→ **WHAT YOU HAVE TO DO**: The reply should contain every line of the data, repeated exactly, and no pictures.

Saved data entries
···
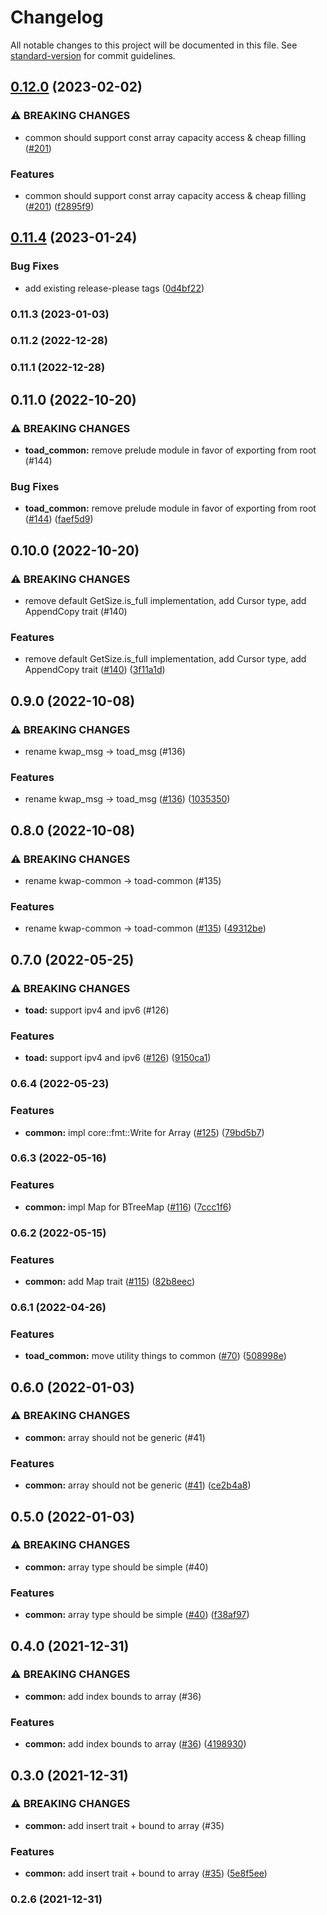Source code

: # Changelog

All notable changes to this project will be documented in this file. See [standard-version](https://github.com/conventional-changelog/standard-version) for commit guidelines.

## [0.12.0](https://github.com/toad-lib/toad/compare/toad-common-v0.11.4...toad-common-v0.12.0) (2023-02-02)


### ⚠ BREAKING CHANGES

* common should support const array capacity access & cheap filling ([#201](https://github.com/toad-lib/toad/issues/201))

### Features

* common should support const array capacity access & cheap filling ([#201](https://github.com/toad-lib/toad/issues/201)) ([f2895f9](https://github.com/toad-lib/toad/commit/f2895f9fa17c15e742ede260f2e2f2495f118ff4))

## [0.11.4](https://github.com/toad-lib/toad/compare/toad-common-v0.11.3...toad-common-v0.11.4) (2023-01-24)


### Bug Fixes

* add existing release-please tags ([0d4bf22](https://github.com/toad-lib/toad/commit/0d4bf22b37ff0e2e1e5a27b79355fe2cfec80793))

### 0.11.3 (2023-01-03)

### 0.11.2 (2022-12-28)

### 0.11.1 (2022-12-28)

## 0.11.0 (2022-10-20)


### ⚠ BREAKING CHANGES

* **toad_common:** remove prelude module in favor of exporting from root (#144)

### Bug Fixes

* **toad_common:** remove prelude module in favor of exporting from root ([#144](https://github.com/clov-coffee/toad/issues/144)) ([faef5d9](https://github.com/clov-coffee/toad/commit/faef5d9463bf19c08f5031d03717150cd74ea080))

## 0.10.0 (2022-10-20)


### ⚠ BREAKING CHANGES

* remove default GetSize.is_full implementation, add Cursor type, add AppendCopy trait (#140)

### Features

* remove default GetSize.is_full implementation, add Cursor type, add AppendCopy trait ([#140](https://github.com/clov-coffee/toad/issues/140)) ([3f11a1d](https://github.com/clov-coffee/toad/commit/3f11a1d02934ebb1dcf4ebe728a1297ba93087e3))

## 0.9.0 (2022-10-08)


### ⚠ BREAKING CHANGES

* rename kwap_msg -> toad_msg (#136)

### Features

* rename kwap_msg -> toad_msg ([#136](https://github.com/clov-coffee/toad/issues/136)) ([1035350](https://github.com/clov-coffee/toad/commit/1035350f453c1c0d5433a13b287f5fc9d5c556e9))

## 0.8.0 (2022-10-08)


### ⚠ BREAKING CHANGES

* rename kwap-common -> toad-common (#135)

### Features

* rename kwap-common -> toad-common ([#135](https://github.com/clov-coffee/toad/issues/135)) ([49312be](https://github.com/clov-coffee/toad/commit/49312be14bbc11ee95cdfc9915a45a3be4c79383))

## 0.7.0 (2022-05-25)


### ⚠ BREAKING CHANGES

* **toad:** support ipv4 and ipv6 (#126)

### Features

* **toad:** support ipv4 and ipv6 ([#126](https://github.com/clov-coffee/toad/issues/126)) ([9150ca1](https://github.com/clov-coffee/toad/commit/9150ca13950db5c8f17f0963f3ae111f8362ba79))

### 0.6.4 (2022-05-23)


### Features

* **common:** impl core::fmt::Write for Array ([#125](https://github.com/clov-coffee/toad/issues/125)) ([79bd5b7](https://github.com/clov-coffee/toad/commit/79bd5b77efefd645649a37c228a3c724fb374373))

### 0.6.3 (2022-05-16)


### Features

* **common:** impl Map for BTreeMap ([#116](https://github.com/clov-coffee/toad/issues/116)) ([7ccc1f6](https://github.com/clov-coffee/toad/commit/7ccc1f6d47dc2211d28f7b18f3f71b10ea356582))

### 0.6.2 (2022-05-15)


### Features

* **common:** add Map trait ([#115](https://github.com/clov-coffee/toad/issues/115)) ([82b8eec](https://github.com/clov-coffee/toad/commit/82b8eecc3a3149c75db6dfed4f3a5a60ebf17fbd))

### 0.6.1 (2022-04-26)


### Features

* **toad_common:** move utility things to common ([#70](https://github.com/clov-coffee/toad/issues/70)) ([508998e](https://github.com/clov-coffee/toad/commit/508998e01653774b9b1ca52aeb3c8ab1292ac0b6))

## 0.6.0 (2022-01-03)


### ⚠ BREAKING CHANGES

* **common:** array should not be generic (#41)

### Features

* **common:** array should not be generic ([#41](https://github.com/clov-coffee/toad/issues/41)) ([ce2b4a8](https://github.com/clov-coffee/toad/commit/ce2b4a8593696f29bc724402c81ca941363a8733))

## 0.5.0 (2022-01-03)


### ⚠ BREAKING CHANGES

* **common:** array type should be simple (#40)

### Features

* **common:** array type should be simple ([#40](https://github.com/clov-coffee/toad/issues/40)) ([f38af97](https://github.com/clov-coffee/toad/commit/f38af9767480408cce1b67d99b3ff9f9b4793e09))

## 0.4.0 (2021-12-31)


### ⚠ BREAKING CHANGES

* **common:** add index bounds to array (#36)

### Features

* **common:** add index bounds to array ([#36](https://github.com/clov-coffee/toad/issues/36)) ([4198930](https://github.com/clov-coffee/toad/commit/419893098eb526307b22f414f5d4399256f716d2))

## 0.3.0 (2021-12-31)


### ⚠ BREAKING CHANGES

* **common:** add insert trait + bound to array (#35)

### Features

* **common:** add insert trait + bound to array ([#35](https://github.com/clov-coffee/toad/issues/35)) ([5e8f5ee](https://github.com/clov-coffee/toad/commit/5e8f5ee40db84d45d224ff33af22cd08b5799365))

### 0.2.6 (2021-12-31)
···
→ **SOLUTION TO THE PROBLEM**:
Source code

: # Changelog

All notable changes to this project will be documented in this file. See [standard-version](https://github.com/conventional-changelog/standard-version) for commit guidelines.

## [0.12.0](https://github.com/toad-lib/toad/compare/toad-common-v0.11.4...toad-common-v0.12.0) (2023-02-02)


### ⚠ BREAKING CHANGES

* common should support const array capacity access & cheap filling ([#201](https://github.com/toad-lib/toad/issues/201))

### Features

* common should support const array capacity access & cheap filling ([#201](https://github.com/toad-lib/toad/issues/201)) ([f2895f9](https://github.com/toad-lib/toad/commit/f2895f9fa17c15e742ede260f2e2f2495f118ff4))

## [0.11.4](https://github.com/toad-lib/toad/compare/toad-common-v0.11.3...toad-common-v0.11.4) (2023-01-24)


### Bug Fixes

* add existing release-please tags ([0d4bf22](https://github.com/toad-lib/toad/commit/0d4bf22b37ff0e2e1e5a27b79355fe2cfec80793))

### 0.11.3 (2023-01-03)

### 0.11.2 (2022-12-28)

### 0.11.1 (2022-12-28)

## 0.11.0 (2022-10-20)


### ⚠ BREAKING CHANGES

* **toad_common:** remove prelude module in favor of exporting from root (#144)

### Bug Fixes

* **toad_common:** remove prelude module in favor of exporting from root ([#144](https://github.com/clov-coffee/toad/issues/144)) ([faef5d9](https://github.com/clov-coffee/toad/commit/faef5d9463bf19c08f5031d03717150cd74ea080))

## 0.10.0 (2022-10-20)


### ⚠ BREAKING CHANGES

* remove default GetSize.is_full implementation, add Cursor type, add AppendCopy trait (#140)

### Features

* remove default GetSize.is_full implementation, add Cursor type, add AppendCopy trait ([#140](https://github.com/clov-coffee/toad/issues/140)) ([3f11a1d](https://github.com/clov-coffee/toad/commit/3f11a1d02934ebb1dcf4ebe728a1297ba93087e3))

## 0.9.0 (2022-10-08)


### ⚠ BREAKING CHANGES

* rename kwap_msg -> toad_msg (#136)

### Features

* rename kwap_msg -> toad_msg ([#136](https://github.com/clov-coffee/toad/issues/136)) ([1035350](https://github.com/clov-coffee/toad/commit/1035350f453c1c0d5433a13b287f5fc9d5c556e9))

## 0.8.0 (2022-10-08)


### ⚠ BREAKING CHANGES

* rename kwap-common -> toad-common (#135)

### Features

* rename kwap-common -> toad-common ([#135](https://github.com/clov-coffee/toad/issues/135)) ([49312be](https://github.com/clov-coffee/toad/commit/49312be14bbc11ee95cdfc9915a45a3be4c79383))

## 0.7.0 (2022-05-25)


### ⚠ BREAKING CHANGES

* **toad:** support ipv4 and ipv6 (#126)

### Features

* **toad:** support ipv4 and ipv6 ([#126](https://github.com/clov-coffee/toad/issues/126)) ([9150ca1](https://github.com/clov-coffee/toad/commit/9150ca13950db5c8f17f0963f3ae111f8362ba79))

### 0.6.4 (2022-05-23)


### Features

* **common:** impl core::fmt::Write for Array ([#125](https://github.com/clov-coffee/toad/issues/125)) ([79bd5b7](https://github.com/clov-coffee/toad/commit/79bd5b77efefd645649a37c228a3c724fb374373))

### 0.6.3 (2022-05-16)


### Features

* **common:** impl Map for BTreeMap ([#116](https://github.com/clov-coffee/toad/issues/116)) ([7ccc1f6](https://github.com/clov-coffee/toad/commit/7ccc1f6d47dc2211d28f7b18f3f71b10ea356582))

### 0.6.2 (2022-05-15)


### Features

* **common:** add Map trait ([#115](https://github.com/clov-coffee/toad/issues/115)) ([82b8eec](https://github.com/clov-coffee/toad/commit/82b8eecc3a3149c75db6dfed4f3a5a60ebf17fbd))

### 0.6.1 (2022-04-26)


### Features

* **toad_common:** move utility things to common ([#70](https://github.com/clov-coffee/toad/issues/70)) ([508998e](https://github.com/clov-coffee/toad/commit/508998e01653774b9b1ca52aeb3c8ab1292ac0b6))

## 0.6.0 (2022-01-03)


### ⚠ BREAKING CHANGES

* **common:** array should not be generic (#41)

### Features

* **common:** array should not be generic ([#41](https://github.com/clov-coffee/toad/issues/41)) ([ce2b4a8](https://github.com/clov-coffee/toad/commit/ce2b4a8593696f29bc724402c81ca941363a8733))

## 0.5.0 (2022-01-03)


### ⚠ BREAKING CHANGES

* **common:** array type should be simple (#40)

### Features

* **common:** array type should be simple ([#40](https://github.com/clov-coffee/toad/issues/40)) ([f38af97](https://github.com/clov-coffee/toad/commit/f38af9767480408cce1b67d99b3ff9f9b4793e09))

## 0.4.0 (2021-12-31)


### ⚠ BREAKING CHANGES

* **common:** add index bounds to array (#36)

### Features

* **common:** add index bounds to array ([#36](https://github.com/clov-coffee/toad/issues/36)) ([4198930](https://github.com/clov-coffee/toad/commit/419893098eb526307b22f414f5d4399256f716d2))

## 0.3.0 (2021-12-31)


### ⚠ BREAKING CHANGES

* **common:** add insert trait + bound to array (#35)

### Features

* **common:** add insert trait + bound to array ([#35](https://github.com/clov-coffee/toad/issues/35)) ([5e8f5ee](https://github.com/clov-coffee/toad/commit/5e8f5ee40db84d45d224ff33af22cd08b5799365))

### 0.2.6 (2021-12-31)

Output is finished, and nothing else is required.